THE COURT: Ma'am. I'll sustain as nonresponsive, direct that the jury disregard the last remark, everything after filed for divorce. And Mr. Florey [prosecutor], if he feels it's relevant, ma'am, he'll go into it with you.


THE COURT: I would ask the jury to disregard those remarks after filed for divorce.

Randall argues that it was error to allow the jury to hear about a prior assault charge against him. However, the district court properly instructed the jury to disregard the witness's spontaneous comment. No additional comments regarding an assault charge were made. Randall's ability to have a fair trial was not threatened.

IV. Prosecutor's Remarks

In his closing argument, the prosecutor made the following statements:

Scott Freddy Randall had his own little dictatorship out on his property on Birch Lake Road.
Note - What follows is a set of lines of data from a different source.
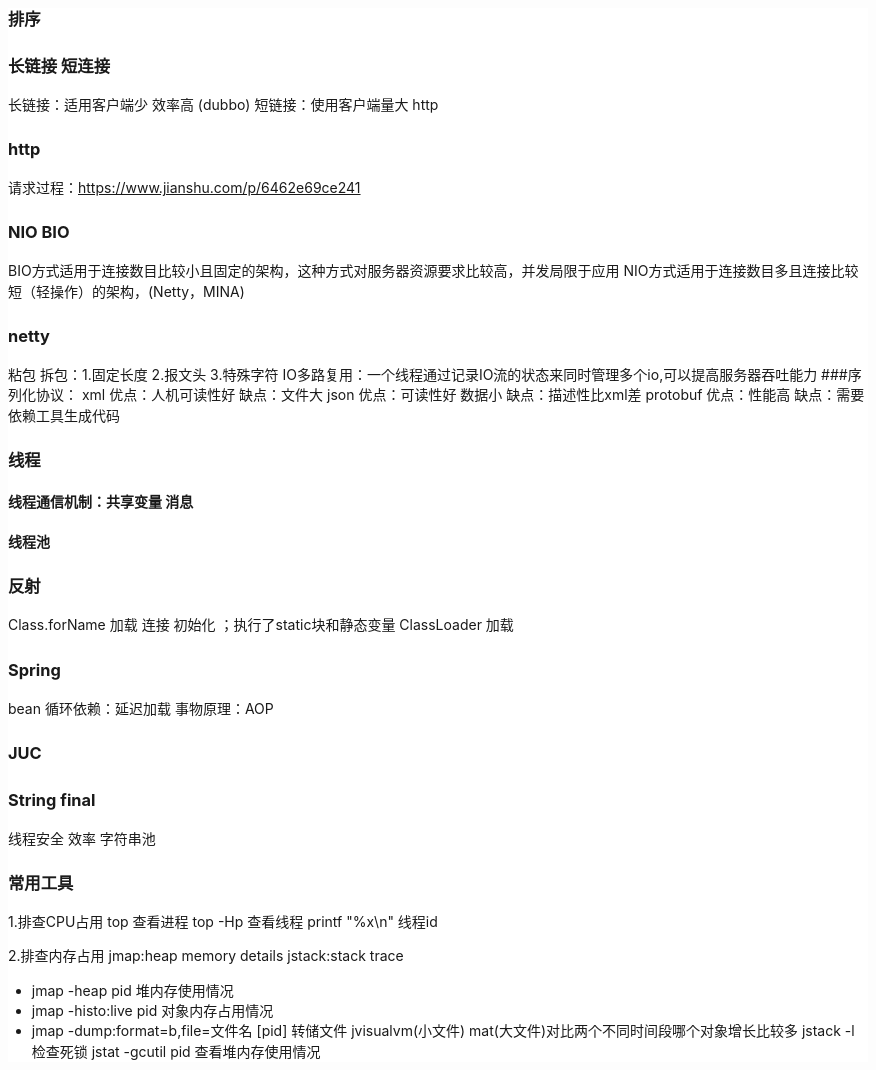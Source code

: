 ### 排序

### 长链接 短连接
长链接：适用客户端少  效率高 (dubbo)
短链接：使用客户端量大 http
### http
请求过程：https://www.jianshu.com/p/6462e69ce241

### NIO BIO
BIO方式适用于连接数目比较小且固定的架构，这种方式对服务器资源要求比较高，并发局限于应用
NIO方式适用于连接数目多且连接比较短（轻操作）的架构，(Netty，MINA)
### netty
粘包 拆包：1.固定长度 2.报文头 3.特殊字符
IO多路复用：一个线程通过记录IO流的状态来同时管理多个io,可以提高服务器吞吐能力
###序列化协议：
xml 优点：人机可读性好 缺点：文件大
json 优点：可读性好 数据小 缺点：描述性比xml差
protobuf 优点：性能高 缺点：需要依赖工具生成代码
### 线程
#### 线程通信机制：共享变量 消息

#### 线程池
### 反射
Class.forName 加载 连接 初始化 ；执行了static块和静态变量
ClassLoader 加载
### Spring 
bean 循环依赖：延迟加载
事物原理：AOP
### JUC
### String final
线程安全 效率  字符串池



### 常用工具

1.排查CPU占用
top  查看进程
top -Hp 查看线程
printf  "%x\n"  线程id

2.排查内存占用
jmap:heap memory details
jstack:stack trace
- jmap -heap pid  堆内存使用情况 
- jmap -histo:live pid  对象内存占用情况
- jmap  -dump:format=b,file=文件名 [pid]  转储文件  jvisualvm(小文件)  mat(大文件)对比两个不同时间段哪个对象增长比较多
jstack -l 检查死锁
jstat -gcutil pid 查看堆内存使用情况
It was a dictatorship based on fear, based on intimidation. It was a dictatorship based on total control. And never in his wildest dreams did he think it would all come tumbling down around him like it has here. Never did he think that someone like Holly Dixon could summon the courage to stand up against him, but she has.

* * * *

We're here, Ladies and Gentlemen, because Holly Dixon had the courage to stand up and bring an end to this reign of terror that the Defendant had brought on these folks.

* * * *

He knows that he's crossed the line this time. He knows that this has gone further than it should have, and that he's losing control of these folks.

* * * *

That's what he did. And that's not something that we can stand for in a civilized society.

* * * *

The Defendant's reign of terror has been brought to an end, and it must be kept there. His conduct here is unacceptable.

Randall argues that these comments constitute prosecutorial misconduct. A prosecutor "must avoid inflaming the jury's passions and prejudices against the defendant," particularly where credibility is the central issue. State v. Porter, 526 N.W.2d 359, 363 (Minn. 1995). While we do not endorse the remarks of the prosecutor, and we note the danger of inflammatory language, these closing remarks do not rise to the level of prosecutorial misconduct.